I went to Verizon premium retailer and bought the extended battery and cover. I believe its around 2750mah. I have been surprised at the length it lasts..not very much longer than stock. I am wondering what battery would be best choice for long battery life,that will fit in the extended back I have. Any suggestions please mention, links, anything. Thanks.

Sent from my ADR6400L using Tapatalk


----------



## Turdbogls (Jun 7, 2011)

not an extended battery person, but it should last 2X as long (since it is over twice as large)
so there is something wrong. did you calibrate the battery? charge to 100%, use until dead, place on charger until 100% without touching it? this may fix your problem. it should definitely be a VERY noticable difference.

FWIW, the HTC rezound battery is slightly larger but fits under the stock battery door. i have heard good things about it as well.


----------



## Lohk (Dec 13, 2011)

slimpirudude said:


> I went to Verizon premium retailer and bought the extended battery and cover. I believe its around 2750mah. I have been surprised at the length it lasts..not very much longer than stock. I am wondering what battery would be best choice for long battery life,that will fit in the extended back I have. Any suggestions please mention, links, anything. Thanks.
> 
> Sent from my ADR6400L using Tapatalk


Get the app "BatteryCalibration" off market(root required)

1st charge to 100%

2nd open "BatteryCalibration" and click button and it will wipe your battery stat's.

3rd unplug your phone and use it till it dies.

Now your calibrated for the extended battery.

Sent from my ADR6400L using Tapatalk


----------



## thisismalhotra (Sep 14, 2011)

slimpirudude said:


> I went to Verizon premium retailer and bought the extended battery and cover. I believe its around 2750mah. I have been surprised at the length it lasts..not very much longer than stock. I am wondering what battery would be best choice for long battery life,that will fit in the extended back I have. Any suggestions please mention, links, anything. Thanks.
> 
> Sent from my ADR6400L using Tapatalk


I use extended battery and it last much longer than twice of the stock battery, you really need to calibrate your battery if its not lasting longer(as per instructions from post above)


----------



## tcpsyn (Dec 16, 2011)

Yeah calibrate that and give it some charge cycles. I frequently get near 2 days or normal use with all radios on.


----------



## mystakilla (Jul 17, 2011)

I keep two extended batteries with me, I get approx 14 hours out of each battery.

Sent from my ADR6400L using Tapatalk


----------



## monky_1 (Aug 26, 2011)

extended battery works amazing.

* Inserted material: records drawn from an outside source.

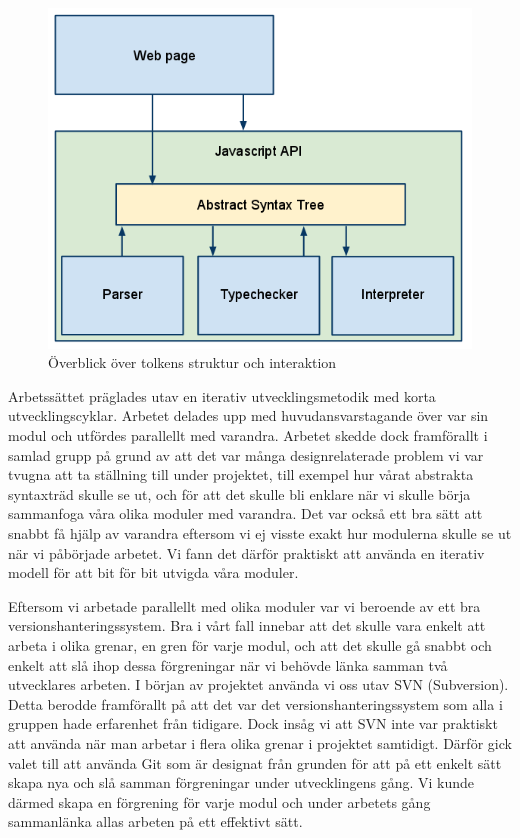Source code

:\begin{figure}[h]
    \begin{center}
        \includegraphics[width=1.0\textwidth]{image1.png}
        \caption{Överblick över tolkens struktur och interaktion}
        \label{fig:tolkens_struktur} %
    \end{center}
\end{figure}


Arbetssättet präglades utav en iterativ utvecklingsmetodik med korta utvecklingscyklar. Arbetet delades upp med huvudansvarstagande över var sin modul och utfördes parallellt med varandra. Arbetet skedde dock framförallt i samlad grupp på grund av att det var många designrelaterade problem vi var tvugna att ta ställning till under projektet, till exempel hur vårat abstrakta syntaxträd skulle se ut, och för att det skulle bli enklare när vi skulle börja sammanfoga våra olika moduler med varandra. 
Det var också ett bra sätt att snabbt få hjälp av varandra eftersom vi ej visste exakt hur modulerna skulle se ut när vi påbörjade arbetet. Vi fann det därför praktiskt att använda en iterativ modell för att bit för bit utvigda våra moduler. 

Eftersom vi arbetade parallellt med olika moduler var vi beroende av ett bra versionshanteringssystem. Bra i vårt fall innebar att det skulle vara enkelt att arbeta i olika grenar, en gren för varje modul, och att det skulle gå snabbt och enkelt att slå ihop dessa förgreningar när vi behövde länka samman två utvecklares arbeten. I början av projektet använda vi oss utav SVN (Subversion). Detta berodde framförallt på att det var det versionshanteringssystem som alla i gruppen hade erfarenhet från tidigare. Dock insåg vi att SVN inte var praktiskt att använda när man arbetar i flera olika grenar i projektet samtidigt. Därför gick valet till att använda Git som är designat från grunden för att på ett enkelt sätt skapa nya och slå samman förgreningar under utvecklingens gång. Vi kunde därmed skapa en förgrening för varje modul och under arbetets gång sammanlänka allas arbeten på ett effektivt sätt. 


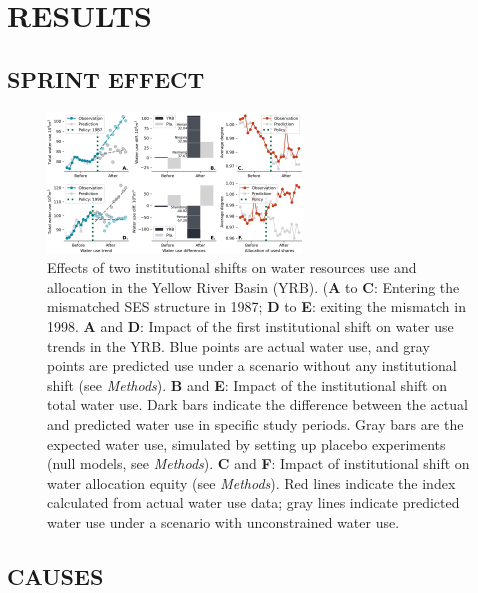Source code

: \documentclass{nsr}
\begin{document}
\section{RESULTS}\label{results}
\subsection{SPRINT EFFECT}\label{phenomenon}


\begin{figure}
    \centering
    \includegraphics[width=16pc]{../../../figs/outputs/main_results.jpg}
    \caption{
        Effects of two institutional shifts on water resources use and allocation in the Yellow River Basin (YRB). (\textbf{A} to \textbf{C}: Entering the mismatched SES structure in 1987; \textbf{D} to \textbf{E}: exiting the mismatch in 1998. \textbf{A} and \textbf{D}: Impact of the first institutional shift on water use trends in the YRB. Blue points are actual water use, and gray points are predicted use under a scenario without any institutional shift (see \textit{Methods}). \textbf{B} and \textbf{E}: Impact of the institutional shift on total water use. Dark bars indicate the difference between the actual and predicted water use in specific study periods. Gray bars are the expected water use, simulated by setting up placebo experiments (null models, see \textit{Methods}). \textbf{C} and \textbf{F}: Impact of institutional shift on water allocation equity (see \textit{Methods}). Red lines indicate the index calculated from actual water use data; gray lines indicate predicted water use under a scenario with unconstrained water use.
    }
    \label{fig:main_results}
\end{figure}


\subsection{CAUSES}\label{causes}


\end{document}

When I'm on aosp with the zoom kernel and with help with indcredicontrol amazing battery life! If you don't get double battery life calibrate with battery. 
This is how I do it
Step 1. charge your phone wait tell it's green or in tell says 100%
Step 2. Turn off the phone while it's still charging when it turns green wait 2 minutes. 
Step 3. do step 1 and 2 tell the phones light stays green. While turning on and off the phone.
Step 4. wipe the battery status MANUAL. don't use an app. Does not give you the accurate battery calibration.


----------



## mystakilla (Jul 17, 2011)

Or just get a wall mount charger that can charge batteries to full charge without the phone.

Works great for me, only issue sometimes is not having it fully charged in time by next day cause I work long hours.

Sent from my ADR6400L using Tapatalk


----------



## z28 justin (Jul 11, 2011)

I can get a full day out of my extended battery, and that's with heavy data usage, lots of Pandora and internet browsing.


----------



## watson387 (Sep 2, 2011)

z28 justin said:


> I can get a full day out of my extended battery, and that's with heavy data usage, lots of Pandora and internet browsing.


Me too. Extended battery lasts WAY longer than the stock battery. Also, calibration of your battery can be useful but is never a necessity. Your system will catch up with your battery stats after a few cycles anyway.

Drunk texted from my MIUI Thunderbolt.


----------



## jwa0042 (Nov 20, 2011)

Thats strange, i've hit over 72 hours on a charge, with light use and almost all wifi.

Still over a day with heavy use. Running CM7 with imo lean kernel in normal mode.


----------



## afrchutch (Dec 21, 2011)

I got 17 hrs yesterday with the extended battery and ate up 50% with HEAVY usage. SoaB 1.04, Ziggy kernel, and OCed at 1.3 ghz. 4G most the day too. Something is wrong with your situation.

Sent from my ADR6400L using Tapatalk


----------



## psycho_maniac (Jun 9, 2011)

slimpirudude said:


> I am wondering what battery would be best choice for long battery life


just get one of these LOL


----------



## watson387 (Sep 2, 2011)

psycho_maniac said:


> just get one of these LOL


XD

Drunk texted from my MIUI Thunderbolt.


----------